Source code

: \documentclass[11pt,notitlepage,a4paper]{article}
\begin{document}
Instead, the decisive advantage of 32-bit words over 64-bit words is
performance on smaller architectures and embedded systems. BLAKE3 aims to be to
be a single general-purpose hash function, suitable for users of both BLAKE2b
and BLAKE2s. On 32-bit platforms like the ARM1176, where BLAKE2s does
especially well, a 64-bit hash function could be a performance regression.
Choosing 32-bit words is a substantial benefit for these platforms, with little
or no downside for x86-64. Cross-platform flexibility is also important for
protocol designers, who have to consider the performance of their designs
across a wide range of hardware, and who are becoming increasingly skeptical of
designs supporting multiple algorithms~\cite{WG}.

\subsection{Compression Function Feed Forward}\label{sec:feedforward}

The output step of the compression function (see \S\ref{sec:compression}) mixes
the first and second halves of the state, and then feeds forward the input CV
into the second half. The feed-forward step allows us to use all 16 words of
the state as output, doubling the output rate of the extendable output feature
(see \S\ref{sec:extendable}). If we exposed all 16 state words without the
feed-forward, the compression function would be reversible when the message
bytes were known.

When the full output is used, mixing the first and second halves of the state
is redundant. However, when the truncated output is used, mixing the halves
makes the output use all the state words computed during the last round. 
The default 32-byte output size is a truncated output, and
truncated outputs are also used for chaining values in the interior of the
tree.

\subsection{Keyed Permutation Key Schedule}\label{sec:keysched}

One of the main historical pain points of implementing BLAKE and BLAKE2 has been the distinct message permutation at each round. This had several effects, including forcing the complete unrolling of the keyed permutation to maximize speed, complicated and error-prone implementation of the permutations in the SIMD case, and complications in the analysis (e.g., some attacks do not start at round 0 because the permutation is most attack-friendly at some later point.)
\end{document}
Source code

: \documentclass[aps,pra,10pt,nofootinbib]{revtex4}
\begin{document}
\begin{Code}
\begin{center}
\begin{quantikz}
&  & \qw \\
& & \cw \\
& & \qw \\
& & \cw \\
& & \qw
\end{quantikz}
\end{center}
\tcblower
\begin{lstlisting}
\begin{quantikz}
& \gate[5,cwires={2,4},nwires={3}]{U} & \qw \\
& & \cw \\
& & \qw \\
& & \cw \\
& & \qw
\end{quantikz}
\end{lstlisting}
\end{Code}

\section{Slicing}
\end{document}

:::

→ Exercise:
Set down every line of the listing above again, exactly as given.

→ Expected answer:
Source code

: \documentclass[11pt,notitlepage,a4paper]{article}
\begin{document}
Instead, the decisive advantage of 32-bit words over 64-bit words is
performance on smaller architectures and embedded systems. BLAKE3 aims to be to
be a single general-purpose hash function, suitable for users of both BLAKE2b
and BLAKE2s. On 32-bit platforms like the ARM1176, where BLAKE2s does
especially well, a 64-bit hash function could be a performance regression.
Choosing 32-bit words is a substantial benefit for these platforms, with little
or no downside for x86-64. Cross-platform flexibility is also important for
protocol designers, who have to consider the performance of their designs
across a wide range of hardware, and who are becoming increasingly skeptical of
designs supporting multiple algorithms~\cite{WG}.

\subsection{Compression Function Feed Forward}\label{sec:feedforward}

The output step of the compression function (see \S\ref{sec:compression}) mixes
the first and second halves of the state, and then feeds forward the input CV
into the second half. The feed-forward step allows us to use all 16 words of
the state as output, doubling the output rate of the extendable output feature
(see \S\ref{sec:extendable}). If we exposed all 16 state words without the
feed-forward, the compression function would be reversible when the message
bytes were known.

When the full output is used, mixing the first and second halves of the state
is redundant. However, when the truncated output is used, mixing the halves
makes the output use all the state words computed during the last round. 
The default 32-byte output size is a truncated output, and
truncated outputs are also used for chaining values in the interior of the
tree.

\subsection{Keyed Permutation Key Schedule}\label{sec:keysched}

One of the main historical pain points of implementing BLAKE and BLAKE2 has been the distinct message permutation at each round. This had several effects, including forcing the complete unrolling of the keyed permutation to maximize speed, complicated and error-prone implementation of the permutations in the SIMD case, and complications in the analysis (e.g., some attacks do not start at round 0 because the permutation is most attack-friendly at some later point.)
\end{document}
Source code

: \documentclass[aps,pra,10pt,nofootinbib]{revtex4}
\begin{document}
\begin{Code}
\begin{center}
\begin{quantikz}
&  & \qw \\
& & \cw \\
& & \qw \\
& & \cw \\
& & \qw
\end{quantikz}
\end{center}
\tcblower
\begin{lstlisting}
\begin{quantikz}
& \gate[5,cwires={2,4},nwires={3}]{U} & \qw \\
& & \cw \\
& & \qw \\
& & \cw \\
& & \qw
\end{quantikz}
\end{lstlisting}
\end{Code}

\section{Slicing}
\end{document}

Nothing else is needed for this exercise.